## Work request
A verbatim copy of every entry is required. Produce it now.

Items from a data source:
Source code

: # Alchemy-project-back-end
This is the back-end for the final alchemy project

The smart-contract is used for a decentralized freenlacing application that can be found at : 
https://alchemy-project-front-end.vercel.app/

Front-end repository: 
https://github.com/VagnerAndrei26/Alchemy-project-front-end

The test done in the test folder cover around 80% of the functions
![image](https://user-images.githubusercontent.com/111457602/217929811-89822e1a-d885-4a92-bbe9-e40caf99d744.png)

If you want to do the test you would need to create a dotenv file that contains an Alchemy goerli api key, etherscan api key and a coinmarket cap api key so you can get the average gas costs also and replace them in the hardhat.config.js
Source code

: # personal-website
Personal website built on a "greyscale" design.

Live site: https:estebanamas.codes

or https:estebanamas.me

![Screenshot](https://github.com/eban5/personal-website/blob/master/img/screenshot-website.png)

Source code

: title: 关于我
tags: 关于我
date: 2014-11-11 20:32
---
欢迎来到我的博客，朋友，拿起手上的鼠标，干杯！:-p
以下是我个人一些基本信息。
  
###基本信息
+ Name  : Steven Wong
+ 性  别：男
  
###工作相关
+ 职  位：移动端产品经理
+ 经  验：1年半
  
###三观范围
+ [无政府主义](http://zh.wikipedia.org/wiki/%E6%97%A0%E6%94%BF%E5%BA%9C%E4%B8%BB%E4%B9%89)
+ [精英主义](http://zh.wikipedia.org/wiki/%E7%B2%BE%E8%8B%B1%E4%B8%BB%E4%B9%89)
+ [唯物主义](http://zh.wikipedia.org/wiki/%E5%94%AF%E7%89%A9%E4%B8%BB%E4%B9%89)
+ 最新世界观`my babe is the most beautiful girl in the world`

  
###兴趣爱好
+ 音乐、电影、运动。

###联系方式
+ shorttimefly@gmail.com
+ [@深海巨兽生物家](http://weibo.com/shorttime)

## Task response
Source code

: # Alchemy-project-back-end
This is the back-end for the final alchemy project

The smart-contract is used for a decentralized freenlacing application that can be found at : 
https://alchemy-project-front-end.vercel.app/

Front-end repository: 
https://github.com/VagnerAndrei26/Alchemy-project-front-end

The test done in the test folder cover around 80% of the functions
![image](https://user-images.githubusercontent.com/111457602/217929811-89822e1a-d885-4a92-bbe9-e40caf99d744.png)

If you want to do the test you would need to create a dotenv file that contains an Alchemy goerli api key, etherscan api key and a coinmarket cap api key so you can get the average gas costs also and replace them in the hardhat.config.js
Source code

: # personal-website
Personal website built on a "greyscale" design.

Live site: https:estebanamas.codes

or https:estebanamas.me

![Screenshot](https://github.com/eban5/personal-website/blob/master/img/screenshot-website.png)

Source code

: title: 关于我
tags: 关于我
date: 2014-11-11 20:32
---
欢迎来到我的博客，朋友，拿起手上的鼠标，干杯！:-p
以下是我个人一些基本信息。
  
###基本信息
+ Name  : Steven Wong
+ 性  别：男
  
###工作相关
+ 职  位：移动端产品经理
+ 经  验：1年半
  
###三观范围
+ [无政府主义](http://zh.wikipedia.org/wiki/%E6%97%A0%E6%94%BF%E5%BA%9C%E4%B8%BB%E4%B9%89)
+ [精英主义](http://zh.wikipedia.org/wiki/%E7%B2%BE%E8%8B%B1%E4%B8%BB%E4%B9%89)
+ [唯物主义](http://zh.wikipedia.org/wiki/%E5%94%AF%E7%89%A9%E4%B8%BB%E4%B9%89)
+ 最新世界观`my babe is the most beautiful girl in the world`

  
###兴趣爱好
+ 音乐、电影、运动。

###联系方式
+ shorttimefly@gmail.com
+ [@深海巨兽生物家](http://weibo.com/shorttime)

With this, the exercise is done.